New Student Loan Changes Could Affect Your Finances
The Department of Education announced big changes to federal student loan programs on November 6, 2025. These latest changes — to federal lending and borrowing limits for certain students — will not only affect current borrowers, but also significantly impact the future of higher education. Plus, these changes also affect existing repayment plans, with the Trump administration overhauling Obama and Biden-era repayment plans to create something known as the Repayment Assistance Plan (RAP) instead. Once the new rules are enacted, they will especially impact low-income borrowers. In particular, those who have not been required to make monthly repayments before are likely to find themselves on the hook for new minimum amounts every month. With that said, many low-income borrowers will ultimately see their loan rates go down under these new repayment plans due to the fact they will waive some existing interest.

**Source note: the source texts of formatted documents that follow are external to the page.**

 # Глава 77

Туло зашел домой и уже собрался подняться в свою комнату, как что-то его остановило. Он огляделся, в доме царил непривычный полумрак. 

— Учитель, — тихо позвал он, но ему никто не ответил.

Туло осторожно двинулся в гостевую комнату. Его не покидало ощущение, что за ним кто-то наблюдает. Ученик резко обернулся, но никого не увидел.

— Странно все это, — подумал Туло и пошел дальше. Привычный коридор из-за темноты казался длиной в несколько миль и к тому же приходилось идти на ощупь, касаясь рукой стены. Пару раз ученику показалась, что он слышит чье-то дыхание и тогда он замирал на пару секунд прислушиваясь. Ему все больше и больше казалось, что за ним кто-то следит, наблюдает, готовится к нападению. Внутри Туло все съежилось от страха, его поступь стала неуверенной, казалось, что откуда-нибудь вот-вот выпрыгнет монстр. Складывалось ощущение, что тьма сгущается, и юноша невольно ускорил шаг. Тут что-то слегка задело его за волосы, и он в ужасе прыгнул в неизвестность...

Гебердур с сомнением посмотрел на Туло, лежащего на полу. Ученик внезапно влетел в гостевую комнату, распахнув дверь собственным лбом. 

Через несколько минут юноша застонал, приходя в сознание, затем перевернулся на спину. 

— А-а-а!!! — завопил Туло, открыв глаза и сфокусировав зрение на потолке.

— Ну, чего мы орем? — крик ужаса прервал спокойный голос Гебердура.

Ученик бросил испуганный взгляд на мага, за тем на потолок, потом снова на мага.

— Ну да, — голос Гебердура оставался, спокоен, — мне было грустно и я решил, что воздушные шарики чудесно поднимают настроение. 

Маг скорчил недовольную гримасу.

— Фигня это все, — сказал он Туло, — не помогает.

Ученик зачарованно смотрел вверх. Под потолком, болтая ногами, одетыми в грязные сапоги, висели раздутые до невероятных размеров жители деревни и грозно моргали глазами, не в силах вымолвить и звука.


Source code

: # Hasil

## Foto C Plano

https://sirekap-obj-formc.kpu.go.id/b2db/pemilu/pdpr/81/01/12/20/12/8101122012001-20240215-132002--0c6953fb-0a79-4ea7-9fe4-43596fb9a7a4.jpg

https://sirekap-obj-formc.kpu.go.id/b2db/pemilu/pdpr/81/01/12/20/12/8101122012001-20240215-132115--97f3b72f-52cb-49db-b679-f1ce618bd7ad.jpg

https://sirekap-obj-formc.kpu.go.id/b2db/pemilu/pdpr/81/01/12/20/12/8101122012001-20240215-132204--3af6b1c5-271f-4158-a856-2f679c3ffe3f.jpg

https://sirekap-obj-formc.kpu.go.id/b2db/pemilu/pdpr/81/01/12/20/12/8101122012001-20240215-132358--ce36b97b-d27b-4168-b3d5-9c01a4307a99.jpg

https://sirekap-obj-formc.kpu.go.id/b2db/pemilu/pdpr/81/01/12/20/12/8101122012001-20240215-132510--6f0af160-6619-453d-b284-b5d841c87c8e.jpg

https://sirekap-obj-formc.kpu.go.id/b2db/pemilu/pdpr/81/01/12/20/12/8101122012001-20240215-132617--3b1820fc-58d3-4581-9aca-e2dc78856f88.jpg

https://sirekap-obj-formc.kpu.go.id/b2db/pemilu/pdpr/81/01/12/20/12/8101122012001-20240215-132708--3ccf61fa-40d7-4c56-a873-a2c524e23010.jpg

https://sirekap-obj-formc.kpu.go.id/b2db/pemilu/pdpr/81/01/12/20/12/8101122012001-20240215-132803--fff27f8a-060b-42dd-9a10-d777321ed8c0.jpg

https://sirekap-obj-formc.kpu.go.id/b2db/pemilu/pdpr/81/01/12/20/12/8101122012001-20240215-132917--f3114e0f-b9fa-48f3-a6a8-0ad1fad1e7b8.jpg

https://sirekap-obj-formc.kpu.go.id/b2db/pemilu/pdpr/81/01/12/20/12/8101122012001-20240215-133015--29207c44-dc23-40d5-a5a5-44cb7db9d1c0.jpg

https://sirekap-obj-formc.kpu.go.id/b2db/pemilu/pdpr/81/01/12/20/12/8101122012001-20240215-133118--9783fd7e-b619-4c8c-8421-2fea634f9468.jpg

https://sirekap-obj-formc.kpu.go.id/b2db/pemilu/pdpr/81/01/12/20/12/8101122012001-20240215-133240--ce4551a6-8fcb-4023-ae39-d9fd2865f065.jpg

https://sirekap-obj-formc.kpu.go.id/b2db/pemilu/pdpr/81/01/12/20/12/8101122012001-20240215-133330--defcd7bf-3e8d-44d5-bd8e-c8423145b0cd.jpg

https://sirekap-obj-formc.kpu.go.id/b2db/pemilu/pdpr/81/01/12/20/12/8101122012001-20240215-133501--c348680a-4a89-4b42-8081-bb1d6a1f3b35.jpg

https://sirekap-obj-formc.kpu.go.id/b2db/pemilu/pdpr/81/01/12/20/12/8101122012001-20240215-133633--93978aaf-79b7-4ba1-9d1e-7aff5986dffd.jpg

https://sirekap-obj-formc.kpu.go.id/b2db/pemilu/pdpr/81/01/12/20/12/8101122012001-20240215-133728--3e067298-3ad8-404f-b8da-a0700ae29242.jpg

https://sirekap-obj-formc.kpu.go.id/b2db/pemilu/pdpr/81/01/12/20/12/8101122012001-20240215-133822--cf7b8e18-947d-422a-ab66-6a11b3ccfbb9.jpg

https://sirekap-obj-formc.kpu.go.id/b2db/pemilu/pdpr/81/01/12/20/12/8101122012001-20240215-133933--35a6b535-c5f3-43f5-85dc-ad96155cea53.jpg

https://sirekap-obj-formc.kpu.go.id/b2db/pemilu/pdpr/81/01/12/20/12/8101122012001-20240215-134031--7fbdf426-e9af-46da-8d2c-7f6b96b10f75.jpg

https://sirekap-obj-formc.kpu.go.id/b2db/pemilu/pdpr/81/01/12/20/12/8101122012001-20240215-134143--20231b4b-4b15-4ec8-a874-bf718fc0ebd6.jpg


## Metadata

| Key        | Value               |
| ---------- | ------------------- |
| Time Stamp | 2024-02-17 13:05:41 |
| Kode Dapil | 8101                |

These changes come after months of meetings discussing the implementation of President Donald Trump's narrowly passed "One Big Beautiful Bill Act" or OBBBA. The Reimagining and Improving Student Education (RISE) Committee parsed OBBBA's budget legislation, and devised rules that will affect borrowers starting in July 2026. For those who may have lost much sleep trying to decide between the best student loan repayment plans available, or even those who thought twice before aggressively paying off student loans, these new rules could be just one more student-loan induced headache to deal with. While, for others, new student loan rules could be the determining factor in what college or university they can attend, if any at all. In the end, these changes might be enough to make you wonder what would happen if you stopped making student loan payments entirely.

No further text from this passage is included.